History of Mitochondria in Science and Medicine

Verne Mendel was formed to capitalize on discoveries of mitochondrial DNA damage prevention and protection of mitochondrial function. Mitochondria are powerhouses in cells and were originally derived from bacteria, which became incorporated into cells for the purpose of producing energy more efficiently. Verne Mendel is the only company founded specifically to develop treatments of mitochondrial diseases based on compounds which are active in gold standard models of metabolic and Neurodegeneration, in which toxin based models mitochondrial DNA damage occurs.

Carl Benda proposed the name mitochondria in 1898 and the name has its origin in the Greek language where mitos means thread and chondros means granule. In the early twentieth century mitochondria were recognized as having metabolic roles.

Mitochondria produce energy from food and store it in a compound called ATP (adenosine triphosphate). In addition to supplying cellular energy, these organelles are also involved in several other cell functions including cell signaling, cellular differentiation, and cell growth and cell death. Thus, mitochondria play an important role in many cellular functions in heath and disease.

In 1962 Lars Ernster and Rolf Luft described the first case of a patient having a mitochondrial disease in which she suffered from extreme hypermetabolism of non-thyroid origin and she had gigantic mitochondria in muscle.

In 1962 G. Milton Shy described mitochondrial proliferation, referred to as called ragged red fibers in patients with mypopathy.

In 1962 W. King Engel used modified Gomori trichrome histochemical stain to stain skeletal muscle of some patients with mitochondrial disease and referred to them as ragged red fibers.

Mitochondrial DNA (mtDNA) was first discovered in 1963 by Margit M. K. Nass and Sylvan Nass by electron microscopy, and by Ellen Haslbrunner, Hans Tuppy and Gottfried Schatz by biochemical assays on highly purified mitochondrial fractions.

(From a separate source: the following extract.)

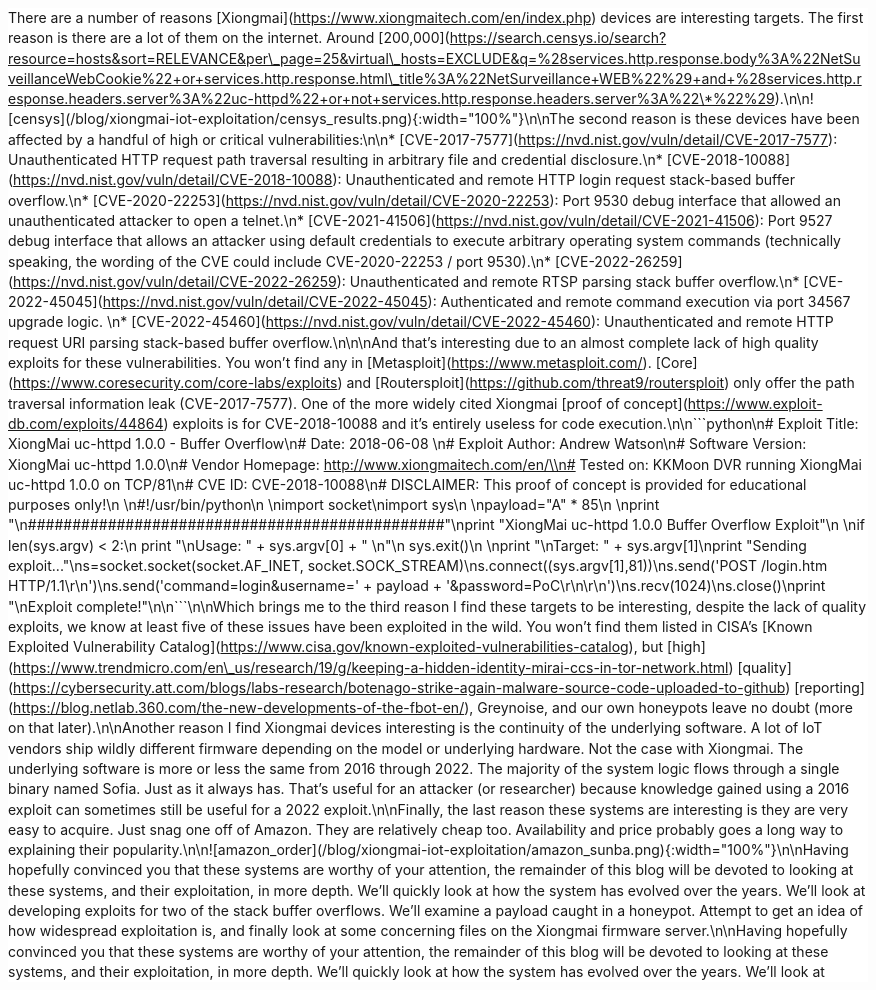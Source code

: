 There are a number of reasons \[Xiongmai\](https://www.xiongmaitech.com/en/index.php) devices are interesting targets. The first reason is there are a lot of them on the internet. Around \[200,000\](https://search.censys.io/search?resource=hosts&sort=RELEVANCE&per\_page=25&virtual\_hosts=EXCLUDE&q=%28services.http.response.body%3A%22NetSuveillanceWebCookie%22+or+services.http.response.html\_title%3A%22NetSurveillance+WEB%22%29+and+%28services.http.response.headers.server%3A%22uc-httpd%22+or+not+services.http.response.headers.server%3A%22\*%22%29).\\n\\n!\[censys\](/blog/xiongmai-iot-exploitation/censys\_results.png){:width="100%"}\\n\\nThe second reason is these devices have been affected by a handful of high or critical vulnerabilities:\\n\\n\* \[CVE-2017-7577\](https://nvd.nist.gov/vuln/detail/CVE-2017-7577): Unauthenticated HTTP request path traversal resulting in arbitrary file and credential disclosure.\\n\* \[CVE-2018-10088\](https://nvd.nist.gov/vuln/detail/CVE-2018-10088): Unauthenticated and remote HTTP login request stack-based buffer overflow.\\n\* \[CVE-2020-22253\](https://nvd.nist.gov/vuln/detail/CVE-2020-22253): Port 9530 debug interface that allowed an unauthenticated attacker to open a telnet.\\n\* \[CVE-2021-41506\](https://nvd.nist.gov/vuln/detail/CVE-2021-41506): Port 9527 debug interface that allows an attacker using default credentials to execute arbitrary operating system commands (technically speaking, the wording of the CVE could include CVE-2020-22253 / port 9530).\\n\* \[CVE-2022-26259\](https://nvd.nist.gov/vuln/detail/CVE-2022-26259): Unauthenticated and remote RTSP parsing stack buffer overflow.\\n\* \[CVE-2022-45045\](https://nvd.nist.gov/vuln/detail/CVE-2022-45045): Authenticated and remote command execution via port 34567 upgrade logic. \\n\* \[CVE-2022-45460\](https://nvd.nist.gov/vuln/detail/CVE-2022-45460): Unauthenticated and remote HTTP request URI parsing stack-based buffer overflow.\\n\\n\\nAnd that’s interesting due to an almost complete lack of high quality exploits for these vulnerabilities. You won’t find any in \[Metasploit\](https://www.metasploit.com/). \[Core\](https://www.coresecurity.com/core-labs/exploits) and \[Routersploit\](https://github.com/threat9/routersploit) only offer the path traversal information leak (CVE-2017-7577). One of the more widely cited Xiongmai \[proof of concept\](https://www.exploit-db.com/exploits/44864) exploits is for CVE-2018-10088 and it’s entirely useless for code execution.\\n\\n\`\`\`python\\n# Exploit Title: XiongMai uc-httpd 1.0.0 - Buffer Overflow\\n# Date: 2018-06-08 \\n# Exploit Author: Andrew Watson\\n# Software Version: XiongMai uc-httpd 1.0.0\\n# Vendor Homepage: http://www.xiongmaitech.com/en/\\n# Tested on: KKMoon DVR running XiongMai uc-httpd 1.0.0 on TCP/81\\n# CVE ID: CVE-2018-10088\\n# DISCLAIMER: This proof of concept is provided for educational purposes only!\\n \\n#!/usr/bin/python\\n \\nimport socket\\nimport sys\\n \\npayload="A" \* 85\\n \\nprint "\\n###############################################"\\nprint "XiongMai uc-httpd 1.0.0 Buffer Overflow Exploit"\\n \\nif len(sys.argv) < 2:\\n print "\\nUsage: " + sys.argv\[0\] + " \\n"\\n sys.exit()\\n \\nprint "\\nTarget: " + sys.argv\[1\]\\nprint "Sending exploit..."\\ns=socket.socket(socket.AF\_INET, socket.SOCK\_STREAM)\\ns.connect((sys.argv\[1\],81))\\ns.send('POST /login.htm HTTP/1.1\\r\\n')\\ns.send('command=login&username=' + payload + '&password=PoC\\r\\n\\r\\n')\\ns.recv(1024)\\ns.close()\\nprint "\\nExploit complete!"\\n\\n\`\`\`\\n\\nWhich brings me to the third reason I find these targets to be interesting, despite the lack of quality exploits, we know at least five of these issues have been exploited in the wild. You won’t find them listed in CISA’s \[Known Exploited Vulnerability Catalog\](https://www.cisa.gov/known-exploited-vulnerabilities-catalog), but \[high\](https://www.trendmicro.com/en\_us/research/19/g/keeping-a-hidden-identity-mirai-ccs-in-tor-network.html) \[quality\](https://cybersecurity.att.com/blogs/labs-research/botenago-strike-again-malware-source-code-uploaded-to-github) \[reporting\](https://blog.netlab.360.com/the-new-developments-of-the-fbot-en/), Greynoise, and our own honeypots leave no doubt (more on that later).\\n\\nAnother reason I find Xiongmai devices interesting is the continuity of the underlying software. A lot of IoT vendors ship wildly different firmware depending on the model or underlying hardware. Not the case with Xiongmai. The underlying software is more or less the same from 2016 through 2022. The majority of the system logic flows through a single binary named Sofia. Just as it always has. That’s useful for an attacker (or researcher) because knowledge gained using a 2016 exploit can sometimes still be useful for a 2022 exploit.\\n\\nFinally, the last reason these systems are interesting is they are very easy to acquire. Just snag one off of Amazon. They are relatively cheap too. Availability and price probably goes a long way to explaining their popularity.\\n\\n!\[amazon\_order\](/blog/xiongmai-iot-exploitation/amazon\_sunba.png){:width="100%"}\\n\\nHaving hopefully convinced you that these systems are worthy of your attention, the remainder of this blog will be devoted to looking at these systems, and their exploitation, in more depth. We’ll quickly look at how the system has evolved over the years. We’ll look at developing exploits for two of the stack buffer overflows. We’ll examine a payload caught in a honeypot. Attempt to get an idea of how widespread exploitation is, and finally look at some concerning files on the Xiongmai firmware server.\\n\\nHaving hopefully convinced you that these systems are worthy of your attention, the remainder of this blog will be devoted to looking at these systems, and their exploitation, in more depth. We’ll quickly look at how the system has evolved over the years. We’ll look at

In 1970 Lynn Margulies, based on her studies during the 1960s proposed that mitochondria were bacteria co-opted into mammalian cells for the purpose of producing energy more efficiently.

In 1975 M. Koenigsberger describes a case of MELAS - mitochondrial myopathy, encephalopathy, and lactic acidosis, stroke-like episodes

In 1990, Y. Goto reported the first mitochondrial point mutation (from the base pair adenine to guanine) associated with MELAS syndrome at base pair 3243 (A3243G). Since then, many additional point mutations have been reported.

In 1981 the human mitochondrial genome sequence was mapped by S. Anderson, a mere 16,569 base pairs. Subsequent sequencing of other individual's mitochondrial genomes revealed substantial differences to the Cambridge Reference Sequence. itochondrial DNA contains 37 genes, all of which are essential for normal mitochondrial function. Thirteen of these genes provide instructions for making enzymes involved in oxidative phosphorylation, a means to produce energy. This led to the development of mitochondrial DNA sequencing for diagnostic purposes and subsequently for genealogical and forensic applications.

In 1988, the first disorder associated with a mitochondrial DNA deletion, chronic progressive external ophthalmoplegia was reported and subsequently Leber hereditary optic neuropathy was reported. Thereafter other major forms of mitochondrial diseases that more typically present in childhood were recognized, including myoclonic epilepsy with ragged-red fibers and mitochondrial encephalopathy with lactic acidosis and stroke.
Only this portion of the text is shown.